▸ **Work instruction**
Among the records, which lines hold the word "includegraphics"? Pick them out.

▸ **Material supplied**
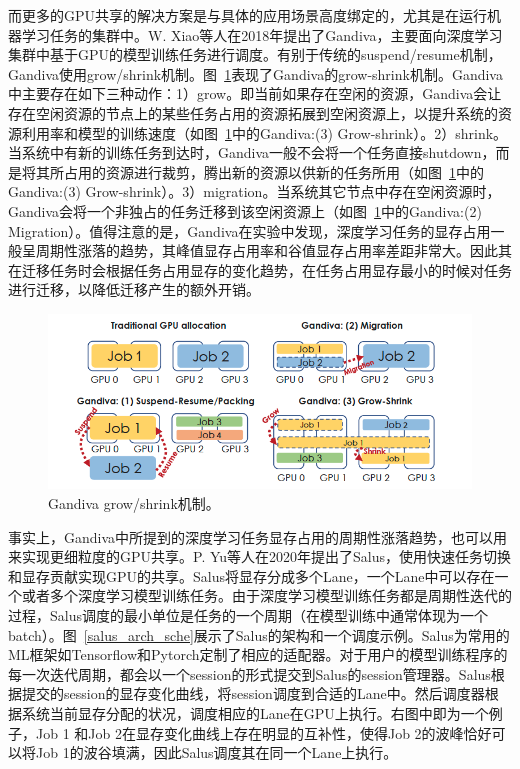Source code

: 而更多的GPU共享的解决方案是与具体的应用场景高度绑定的，尤其是在运行机器学习任务的集群中。W. Xiao等人在2018年提出了Gandiva\parencite{xiao2018gandiva}，主要面向深度学习集群中基于GPU的模型训练任务进行调度。有别于传统的suspend/resume机制，Gandiva使用grow/shrink机制。图~\ref{gandiva_grow_shrink}表现了Gandiva的grow-shrink机制。Gandiva中主要存在如下三种动作：1）grow。即当前如果存在空闲的资源，Gandiva会让存在空闲资源的节点上的某些任务占用的资源拓展到空闲资源上，以提升系统的资源利用率和模型的训练速度（如图~\ref{gandiva_grow_shrink}中的Gandiva:(3) Grow-shrink）。2）shrink。当系统中有新的训练任务到达时，Gandiva一般不会将一个任务直接shutdown，而是将其所占用的资源进行裁剪，腾出新的资源以供新的任务所用（如图~\ref{gandiva_grow_shrink}中的Gandiva:(3) Grow-shrink）。3）migration。当系统其它节点中存在空闲资源时，Gandiva会将一个非独占的任务迁移到该空闲资源上（如图~\ref{gandiva_grow_shrink}中的Gandiva:(2) Migration）。值得注意的是，Gandiva在实验中发现，深度学习任务的显存占用一般呈周期性涨落的趋势，其峰值显存占用率和谷值显存占用率差距非常大。因此其在迁移任务时会根据任务占用显存的变化趋势，在任务占用显存最小的时候对任务进行迁移，以降低迁移产生的额外开销。

\begin{figure}[h]
    \centerline{\includegraphics[width=\textwidth]{figures/gandiva-grow-shrink.png}}
    \caption{Gandiva grow/shrink机制。}
    \label{gandiva_grow_shrink}
\end{figure}

事实上，Gandiva中所提到的深度学习任务显存占用的周期性涨落趋势，也可以用来实现更细粒度的GPU共享。P. Yu等人在2020年提出了Salus\parencite{yu2020salus}，使用快速任务切换和显存贡献实现GPU的共享。Salus将显存分成多个Lane，一个Lane中可以存在一个或者多个深度学习模型训练任务。由于深度学习模型训练任务都是周期性迭代的过程，Salus调度的最小单位是任务的一个周期（在模型训练中通常体现为一个batch）。图~\ref{salus_arch_sche}展示了Salus的架构和一个调度示例。Salus为常用的ML框架如Tensorflow和Pytorch定制了相应的适配器。对于用户的模型训练程序的每一次迭代周期，都会以一个session的形式提交到Salus的session管理器。Salus根据提交的session的显存变化曲线，将session调度到合适的Lane中。然后调度器根据系统当前显存分配的状况，调度相应的Lane在GPU上执行。右图中即为一个例子，Job 1 和Job 2在显存变化曲线上存在明显的互补性，使得Job 2的波峰恰好可以将Job 1的波谷填满，因此Salus调度其在同一个Lane上执行。

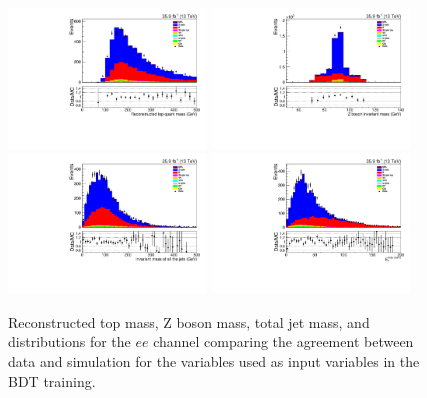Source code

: \begin{figure}[htb]
\centering
\includegraphics[width=0.47\textwidth]{figs/background-estimation/plots/unblinded/prompt_ee_ttbarInc/topMass_NPL_ee_wMass_ee.pdf}
\includegraphics[width=0.47\textwidth]{figs/background-estimation/plots/unblinded/prompt_ee_ttbarInc/zPairMass_NPL_ee_wMass_ee.pdf}
\\
\includegraphics[width=0.47\textwidth]{figs/background-estimation/plots/unblinded/prompt_ee_ttbarInc/totalJetMass_NPL_ee_wMass_ee.pdf}
\includegraphics[width=0.47\textwidth]{figs/background-estimation/plots/unblinded/prompt_ee_ttbarInc/met_NPL_ee_wMass_ee.pdf}
\caption{
Reconstructed top mass, Z boson mass, total jet mass, and \MET distributions for the $ee$ channel comparing the agreement between data and simulation for the variables used as input variables in the BDT training.}
\label{fig:appInputFeaturesDataSimAgreement0}
\end{figure}

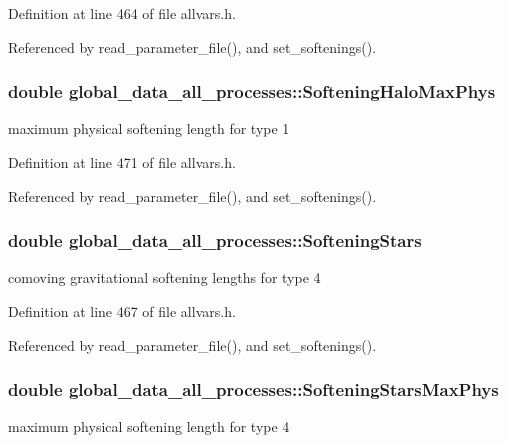 Definition at line 464 of file allvars.h.



Referenced by read\_\-parameter\_\-file(), and set\_\-softenings().

\hypertarget{structglobal__data__all__processes_a1d4f323715e8df4ea4be9296348cca25}{
\subsubsection[{SofteningHaloMaxPhys}]{\setlength{\rightskip}{0pt plus 5cm}double {\bf global\_\-data\_\-all\_\-processes::SofteningHaloMaxPhys}}}
\label{structglobal__data__all__processes_a1d4f323715e8df4ea4be9296348cca25}
maximum physical softening length for type 1 

Definition at line 471 of file allvars.h.



Referenced by read\_\-parameter\_\-file(), and set\_\-softenings().

\hypertarget{structglobal__data__all__processes_a5502dc85fd165d33e9ba8d0f8c01867c}{
\subsubsection[{SofteningStars}]{\setlength{\rightskip}{0pt plus 5cm}double {\bf global\_\-data\_\-all\_\-processes::SofteningStars}}}
\label{structglobal__data__all__processes_a5502dc85fd165d33e9ba8d0f8c01867c}
comoving gravitational softening lengths for type 4 

Definition at line 467 of file allvars.h.



Referenced by read\_\-parameter\_\-file(), and set\_\-softenings().

\hypertarget{structglobal__data__all__processes_a7ace4652c6c05275e4fa28dfe6fb374e}{
\subsubsection[{SofteningStarsMaxPhys}]{\setlength{\rightskip}{0pt plus 5cm}double {\bf global\_\-data\_\-all\_\-processes::SofteningStarsMaxPhys}}}
\label{structglobal__data__all__processes_a7ace4652c6c05275e4fa28dfe6fb374e}
maximum physical softening length for type 4 

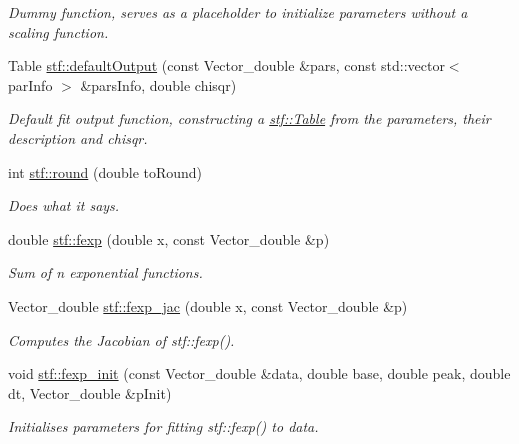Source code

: \begin{DoxyCompactItemize}
\begin{DoxyCompactList}\small\item\em Dummy function, serves as a placeholder to initialize parameters without a scaling function. \item\end{DoxyCompactList}\item 
\hypertarget{group__stfgen_gacb88ca09147b65f75b9347d0d2462cef}{
Table \hyperlink{group__stfgen_gacb88ca09147b65f75b9347d0d2462cef}{stf::defaultOutput} (const Vector\_\-double \&pars, const std::vector$<$ parInfo $>$ \&parsInfo, double chisqr)}
\label{group__stfgen_gacb88ca09147b65f75b9347d0d2462cef}

\begin{DoxyCompactList}\small\item\em Default fit output function, constructing a \hyperlink{classstf_1_1Table}{stf::Table} from the parameters, their description and chisqr. \item\end{DoxyCompactList}\item 
int \hyperlink{group__stfgen_ga555e6d942a4dc2437482dbe9c5fed9ab}{stf::round} (double toRound)
\begin{DoxyCompactList}\small\item\em Does what it says. \item\end{DoxyCompactList}\item 
double \hyperlink{group__stfgen_gaa7e2a13c3f81aa07434ab6ba4da4a617}{stf::fexp} (double x, const Vector\_\-double \&p)
\begin{DoxyCompactList}\small\item\em Sum of {\itshape n\/} exponential functions. \item\end{DoxyCompactList}\item 
Vector\_\-double \hyperlink{group__stfgen_ga17dd9dd4ebcdfd99370cc21505dbca94}{stf::fexp\_\-jac} (double x, const Vector\_\-double \&p)
\begin{DoxyCompactList}\small\item\em Computes the Jacobian of stf::fexp(). \item\end{DoxyCompactList}\item 
void \hyperlink{group__stfgen_ga205a9760c992ccc914c114dcdf72eacb}{stf::fexp\_\-init} (const Vector\_\-double \&data, double base, double peak, double dt, Vector\_\-double \&pInit)
\begin{DoxyCompactList}\small\item\em Initialises parameters for fitting stf::fexp() to {\itshape data\/}. \item\end{DoxyCompactList}\item 

\end{DoxyCompactItemize}
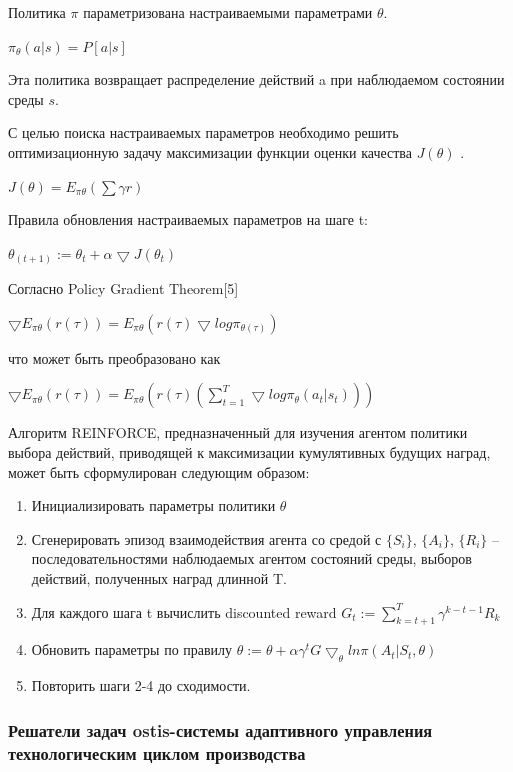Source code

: Политика $\pi$ параметризована настраиваемыми параметрами $\theta$.

$\pi_{\theta} (a|s)= P[a|s]$

Эта политика возвращает распределение действий a при наблюдаемом состоянии среды $s$.

С целью поиска настраиваемых параметров необходимо решить оптимизационную задачу максимизации функции оценки качества $J( \theta )$ .

$J( \theta )=E_{ \pi  \theta } ( \sum  \gamma r)$

Правила обновления настраиваемых параметров на шаге t:

$\theta _{(t+1)} := \theta _{t}+ \alpha  \bigtriangledown J( \theta _t)$


Согласно Policy Gradient Theorem[5]

$\bigtriangledown E_{ \pi  \theta } (r( \tau ) )=E_{ \pi  \theta } (r( \tau ) \bigtriangledown log \pi _{ \theta  ( \tau )})$


что может быть преобразовано как

$\bigtriangledown E_{ \pi  \theta } (r( \tau ) )=E_{ \pi  \theta } (r( \tau )( \sum_{t=1}^{T}  \bigtriangledown log  \pi _{ \theta } (a_t |s_t)))$


Алгоритм REINFORCE, предназначенный для изучения агентом политики выбора действий, приводящей к максимизации кумулятивных будущих наград, может быть сформулирован следующим образом\cite{Sutton1998}:

\begin{enumerate}
    \item Инициализировать параметры политики $\theta$
    \item Сгенерировать эпизод взаимодействия агента со средой с $\{S_i \}$, $\{A_i \}$, $\{R_i \}$   – последовательностями наблюдаемых агентом состояний среды, выборов действий, полученных наград длинной T.
    \item Для каждого шага t вычислить discounted reward $G_t :=  \sum_{k=t+1}^{T}   \gamma ^{k-t-1} R_k  $
    \item Обновить параметры по правилу $\theta :=  \theta + \alpha  \gamma ^t G \bigtriangledown_ \theta  ln \pi (A_t |S_t, \theta )$
    \item Повторить шаги 2-4 до сходимости.


\end{enumerate}


\subsubsection{Решатели задач ostis-системы адаптивного управления технологическим циклом производства}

▸ **Written response**
    \centerline{\includegraphics[width=\textwidth]{figures/gandiva-grow-shrink.png}}
\includegraphics[width=0.47\textwidth]{figs/background-estimation/plots/unblinded/prompt_ee_ttbarInc/topMass_NPL_ee_wMass_ee.pdf}
\includegraphics[width=0.47\textwidth]{figs/background-estimation/plots/unblinded/prompt_ee_ttbarInc/zPairMass_NPL_ee_wMass_ee.pdf}
\includegraphics[width=0.47\textwidth]{figs/background-estimation/plots/unblinded/prompt_ee_ttbarInc/totalJetMass_NPL_ee_wMass_ee.pdf}
\includegraphics[width=0.47\textwidth]{figs/background-estimation/plots/unblinded/prompt_ee_ttbarInc/met_NPL_ee_wMass_ee.pdf}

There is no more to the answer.